Exercise
The answer is every line of the records that holds the word "wysokie", copied in full.

** Opening Data records block **

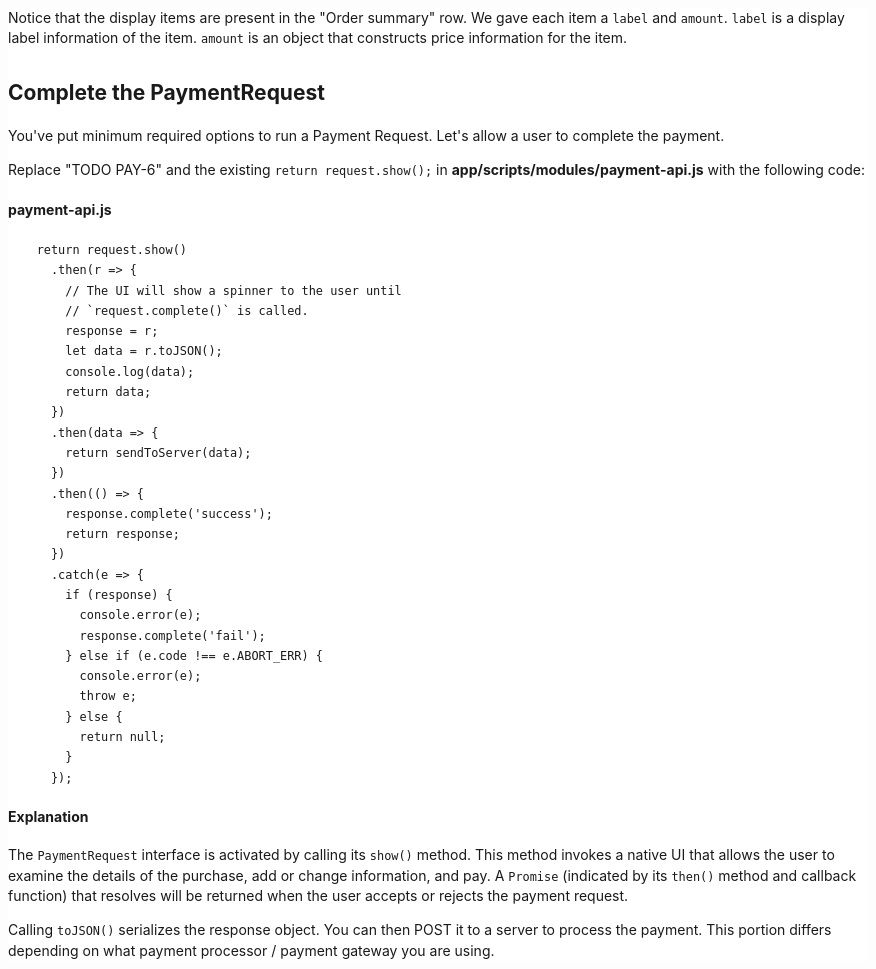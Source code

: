 Notice that the display items are present in the "Order summary" row. We gave each item a `label` and `amount`. `label` is a display label information of the item. `amount` is an object that constructs price information for the item.


## Complete the PaymentRequest



You've put minimum required options to run a Payment Request. Let's allow a user to complete the payment.

Replace "TODO PAY-6" and the existing `return request.show();` in __app/scripts/modules/payment-api.js__ with the following code:

#### payment-api.js

```
    return request.show()
      .then(r => {
        // The UI will show a spinner to the user until
        // `request.complete()` is called.
        response = r;
        let data = r.toJSON();
        console.log(data);
        return data;
      })
      .then(data => {
        return sendToServer(data);
      })
      .then(() => {
        response.complete('success');
        return response;
      })
      .catch(e => {
        if (response) {
          console.error(e);
          response.complete('fail');
        } else if (e.code !== e.ABORT_ERR) {
          console.error(e);
          throw e;
        } else {
          return null;
        }
      });
```

#### Explanation

The `PaymentRequest` interface is activated by calling its `show()` method. This method invokes a native UI that allows the user to examine the details of the purchase, add or change information, and pay. A `Promise` (indicated by its `then()` method and callback function) that resolves will be returned when the user accepts or rejects the payment request.

Calling `toJSON()` serializes the response object. You can then POST it to a server to process the payment. This portion differs depending on what payment processor / payment gateway you are using.
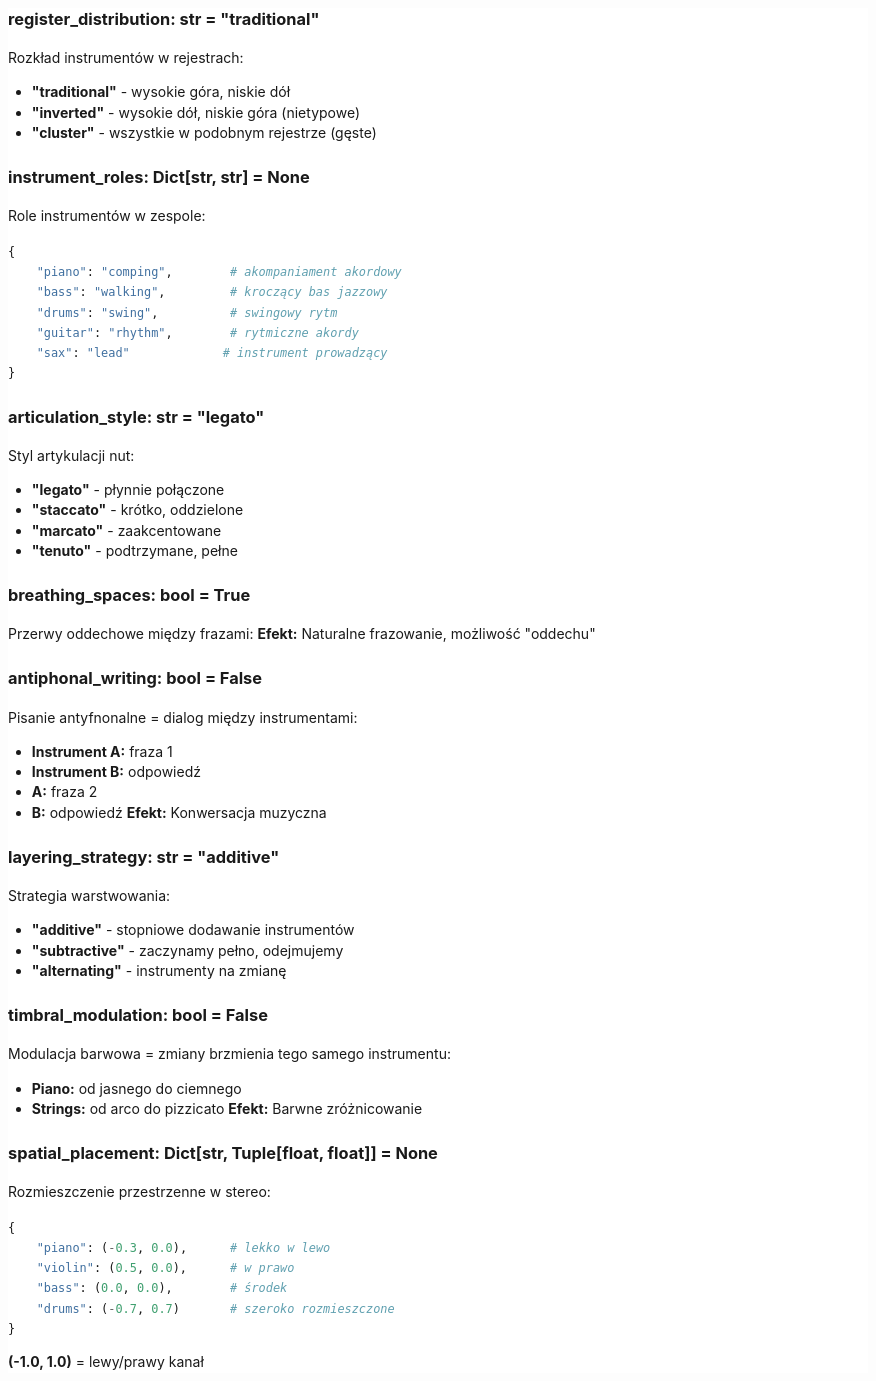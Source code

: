 ### **register_distribution: str = "traditional"**
Rozkład instrumentów w rejestrach:
- **"traditional"** - wysokie góra, niskie dół
- **"inverted"** - wysokie dół, niskie góra (nietypowe)
- **"cluster"** - wszystkie w podobnym rejestrze (gęste)

### **instrument_roles: Dict[str, str] = None**
Role instrumentów w zespole:
```python
{
    "piano": "comping",        # akompaniament akordowy
    "bass": "walking",         # kroczący bas jazzowy
    "drums": "swing",          # swingowy rytm
    "guitar": "rhythm",        # rytmiczne akordy
    "sax": "lead"             # instrument prowadzący
}
```

### **articulation_style: str = "legato"**
Styl artykulacji nut:
- **"legato"** - płynnie połączone
- **"staccato"** - krótko, oddzielone
- **"marcato"** - zaakcentowane
- **"tenuto"** - podtrzymane, pełne

### **breathing_spaces: bool = True**
Przerwy oddechowe między frazami:
**Efekt:** Naturalne frazowanie, możliwość "oddechu"

### **antiphonal_writing: bool = False**
Pisanie antyfnonalne = dialog między instrumentami:
- **Instrument A:** fraza 1
- **Instrument B:** odpowiedź
- **A:** fraza 2
- **B:** odpowiedź
**Efekt:** Konwersacja muzyczna

### **layering_strategy: str = "additive"**
Strategia warstwowania:
- **"additive"** - stopniowe dodawanie instrumentów
- **"subtractive"** - zaczynamy pełno, odejmujemy
- **"alternating"** - instrumenty na zmianę

### **timbral_modulation: bool = False**
Modulacja barwowa = zmiany brzmienia tego samego instrumentu:
- **Piano:** od jasnego do ciemnego
- **Strings:** od arco do pizzicato
**Efekt:** Barwne zróżnicowanie

### **spatial_placement: Dict[str, Tuple[float, float]] = None**
Rozmieszczenie przestrzenne w stereo:
```python
{
    "piano": (-0.3, 0.0),      # lekko w lewo
    "violin": (0.5, 0.0),      # w prawo
    "bass": (0.0, 0.0),        # środek
    "drums": (-0.7, 0.7)       # szeroko rozmieszczone
}
```
**(-1.0, 1.0)** = lewy/prawy kanał

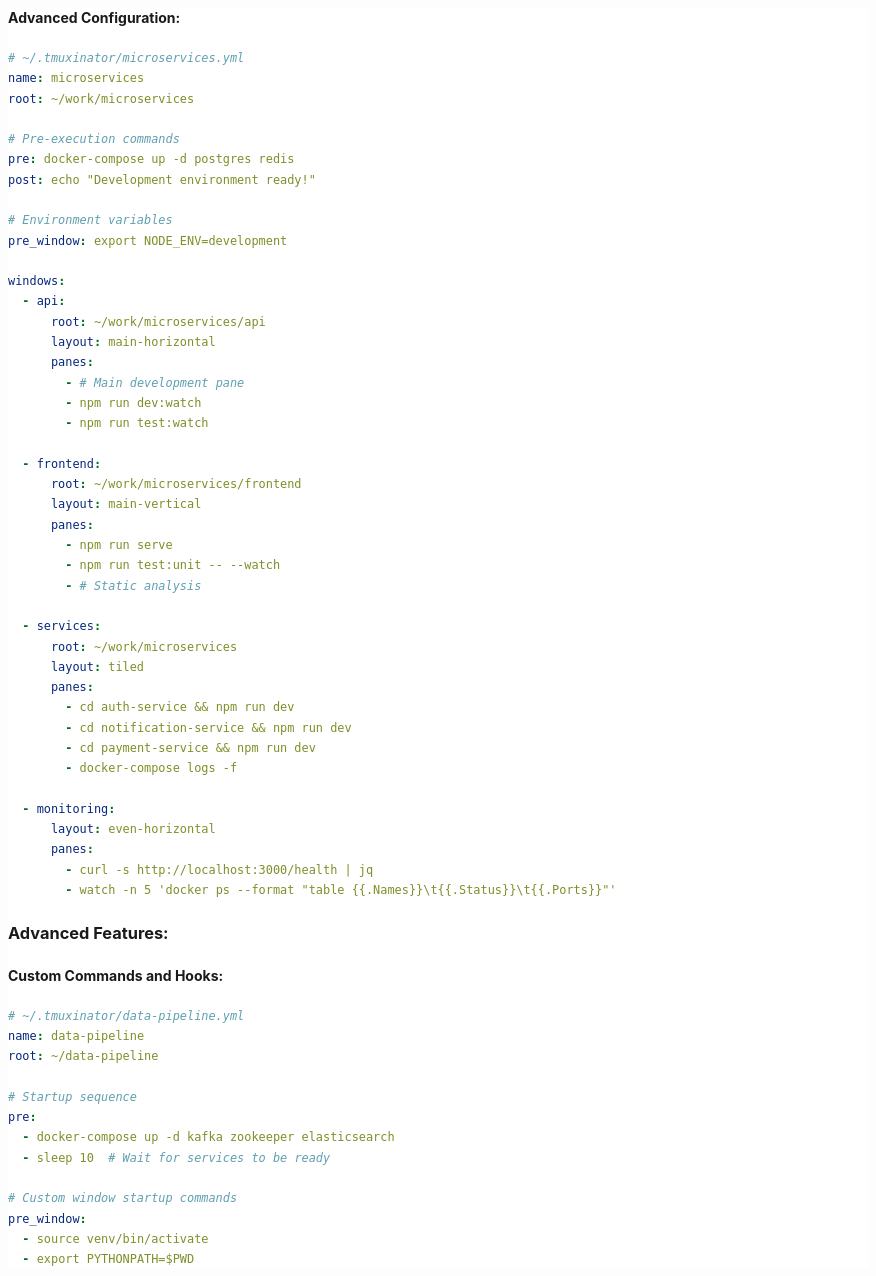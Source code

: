 #### **Advanced Configuration:**
```yaml
# ~/.tmuxinator/microservices.yml
name: microservices
root: ~/work/microservices

# Pre-execution commands
pre: docker-compose up -d postgres redis
post: echo "Development environment ready!"

# Environment variables
pre_window: export NODE_ENV=development

windows:
  - api:
      root: ~/work/microservices/api
      layout: main-horizontal
      panes:
        - # Main development pane
        - npm run dev:watch
        - npm run test:watch
        
  - frontend:
      root: ~/work/microservices/frontend  
      layout: main-vertical
      panes:
        - npm run serve
        - npm run test:unit -- --watch
        - # Static analysis
        
  - services:
      root: ~/work/microservices
      layout: tiled
      panes:
        - cd auth-service && npm run dev
        - cd notification-service && npm run dev  
        - cd payment-service && npm run dev
        - docker-compose logs -f
        
  - monitoring:
      layout: even-horizontal
      panes:
        - curl -s http://localhost:3000/health | jq
        - watch -n 5 'docker ps --format "table {{.Names}}\t{{.Status}}\t{{.Ports}}"'
```

### Advanced Features:

#### **Custom Commands and Hooks:**
```yaml
# ~/.tmuxinator/data-pipeline.yml
name: data-pipeline
root: ~/data-pipeline

# Startup sequence
pre: 
  - docker-compose up -d kafka zookeeper elasticsearch
  - sleep 10  # Wait for services to be ready

# Custom window startup commands
pre_window: 
  - source venv/bin/activate
  - export PYTHONPATH=$PWD

```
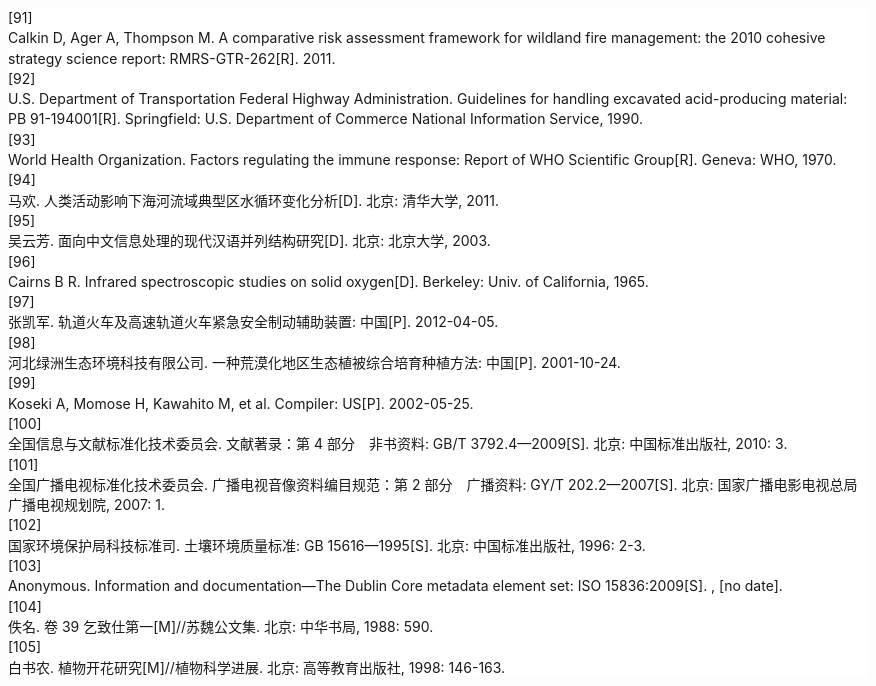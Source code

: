   <div class="csl-entry">
    <div class="csl-left-margin">[91]</div><div class="csl-right-inline">Calkin D, Ager A, Thompson M. A comparative risk assessment framework for wildland fire management: the 2010 cohesive strategy science report: RMRS-GTR-262[R]. 2011.</div>
  </div>
  <div class="csl-entry">
    <div class="csl-left-margin">[92]</div><div class="csl-right-inline">U.S. Department of Transportation Federal Highway Administration. Guidelines for handling excavated acid-producing material: PB 91-194001[R]. Springfield: U.S. Department of Commerce National Information Service, 1990.</div>
  </div>
  <div class="csl-entry">
    <div class="csl-left-margin">[93]</div><div class="csl-right-inline">World Health Organization. Factors regulating the immune response: Report of WHO Scientific Group[R]. Geneva: WHO, 1970.</div>
  </div>
  <div class="csl-entry">
    <div class="csl-left-margin">[94]</div><div class="csl-right-inline">马欢. 人类活动影响下海河流域典型区水循环变化分析[D]. 北京: 清华大学, 2011.</div>
  </div>
  <div class="csl-entry">
    <div class="csl-left-margin">[95]</div><div class="csl-right-inline">吴云芳. 面向中文信息处理的现代汉语并列结构研究[D]. 北京: 北京大学, 2003.</div>
  </div>
  <div class="csl-entry">
    <div class="csl-left-margin">[96]</div><div class="csl-right-inline">Cairns B R. Infrared spectroscopic studies on solid oxygen[D]. Berkeley: Univ. of California, 1965.</div>
  </div>
  <div class="csl-entry">
    <div class="csl-left-margin">[97]</div><div class="csl-right-inline">张凯军. 轨道火车及高速轨道火车紧急安全制动辅助装置: 中国[P]. 2012-04-05.</div>
  </div>
  <div class="csl-entry">
    <div class="csl-left-margin">[98]</div><div class="csl-right-inline">河北绿洲生态环境科技有限公司. 一种荒漠化地区生态植被综合培育种植方法: 中国[P]. 2001-10-24.</div>
  </div>
  <div class="csl-entry">
    <div class="csl-left-margin">[99]</div><div class="csl-right-inline">Koseki A, Momose H, Kawahito M, et al. Compiler: US[P]. 2002-05-25.</div>
  </div>
  <div class="csl-entry">
    <div class="csl-left-margin">[100]</div><div class="csl-right-inline">全国信息与文献标准化技术委员会. 文献著录：第 4 部分 非书资料: GB/T 3792.4—2009[S]. 北京: 中国标准出版社, 2010: 3.</div>
  </div>
  <div class="csl-entry">
    <div class="csl-left-margin">[101]</div><div class="csl-right-inline">全国广播电视标准化技术委员会. 广播电视音像资料编目规范：第 2 部分 广播资料: GY/T 202.2—2007[S]. 北京: 国家广播电影电视总局广播电视规划院, 2007: 1.</div>
  </div>
  <div class="csl-entry">
    <div class="csl-left-margin">[102]</div><div class="csl-right-inline">国家环境保护局科技标准司. 土壤环境质量标准: GB 15616—1995[S]. 北京: 中国标准出版社, 1996: 2-3.</div>
  </div>
  <div class="csl-entry">
    <div class="csl-left-margin">[103]</div><div class="csl-right-inline">Anonymous. Information and documentation—The Dublin Core metadata element set: ISO 15836:2009[S]. , [no date].</div>
  </div>
  <div class="csl-entry">
    <div class="csl-left-margin">[104]</div><div class="csl-right-inline">佚名. 卷 39 乞致仕第一[M]//苏魏公文集. 北京: 中华书局, 1988: 590.</div>
  </div>
  <div class="csl-entry">
    <div class="csl-left-margin">[105]</div><div class="csl-right-inline">白书农. 植物开花研究[M]//植物科学进展. 北京: 高等教育出版社, 1998: 146-163.</div>
  </div>
  <div class="csl-entry">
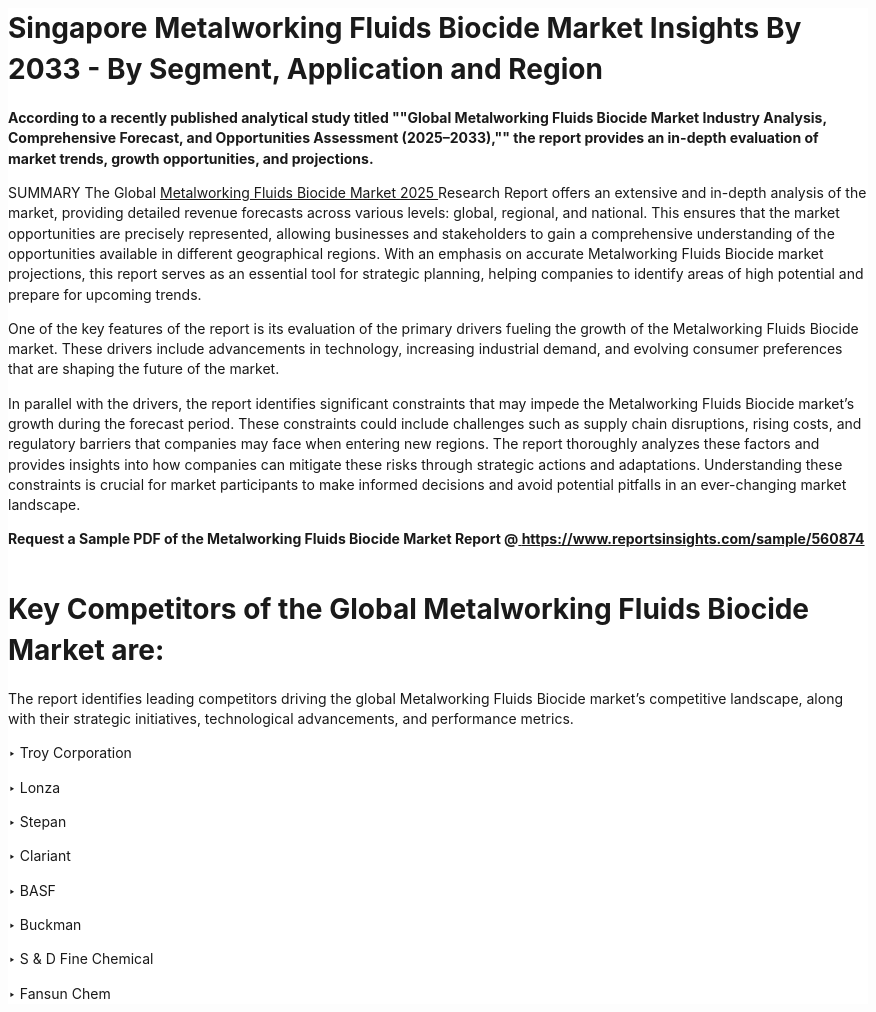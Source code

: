 # Singapore Metalworking Fluids Biocide Market Insights By 2033 - By Segment, Application and Region

<strong>According to a recently published analytical study titled ""Global Metalworking Fluids Biocide Market Industry Analysis, Comprehensive Forecast, and Opportunities Assessment (2025–2033),"" the report provides an in-depth evaluation of market trends, growth opportunities, and projections.</strong>

SUMMARY The Global <a href=https://www.reportsinsights.com/sample/560874>Metalworking Fluids Biocide Market 2025 </a> Research Report offers an extensive and in-depth analysis of the market, providing detailed revenue forecasts across various levels: global, regional, and national. This ensures that the market opportunities are precisely represented, allowing businesses and stakeholders to gain a comprehensive understanding of the opportunities available in different geographical regions. With an emphasis on accurate Metalworking Fluids Biocide market projections, this report serves as an essential tool for strategic planning, helping companies to identify areas of high potential and prepare for upcoming trends.

One of the key features of the report is its evaluation of the primary drivers fueling the growth of the Metalworking Fluids Biocide market. These drivers include advancements in technology, increasing industrial demand, and evolving consumer preferences that are shaping the future of the market. 

In parallel with the drivers, the report identifies significant constraints that may impede the Metalworking Fluids Biocide market’s growth during the forecast period. These constraints could include challenges such as supply chain disruptions, rising costs, and regulatory barriers that companies may face when entering new regions. The report thoroughly analyzes these factors and provides insights into how companies can mitigate these risks through strategic actions and adaptations. Understanding these constraints is crucial for market participants to make informed decisions and avoid potential pitfalls in an ever-changing market landscape.

<strong>Request a Sample PDF of the Metalworking Fluids Biocide Market Report </strong><strong>@<a href=https://www.reportsinsights.com/sample/560874> https://www.reportsinsights.com/sample/560874</a></strong></font>

# <strong>Key Competitors of the Global Metalworking Fluids Biocide Market are:</strong>

The report identifies leading competitors driving the global Metalworking Fluids Biocide market’s competitive landscape, along with their strategic initiatives, technological advancements, and performance metrics.

‣ Troy Corporation

‣ Lonza

‣ Stepan

‣ Clariant

‣ BASF

‣ Buckman

‣ S & D Fine Chemical

‣ Fansun Chem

** Closing Data records block **

Solution to this problem
- **"traditional"** - wysokie góra, niskie dół
- **"inverted"** - wysokie dół, niskie góra (nietypowe)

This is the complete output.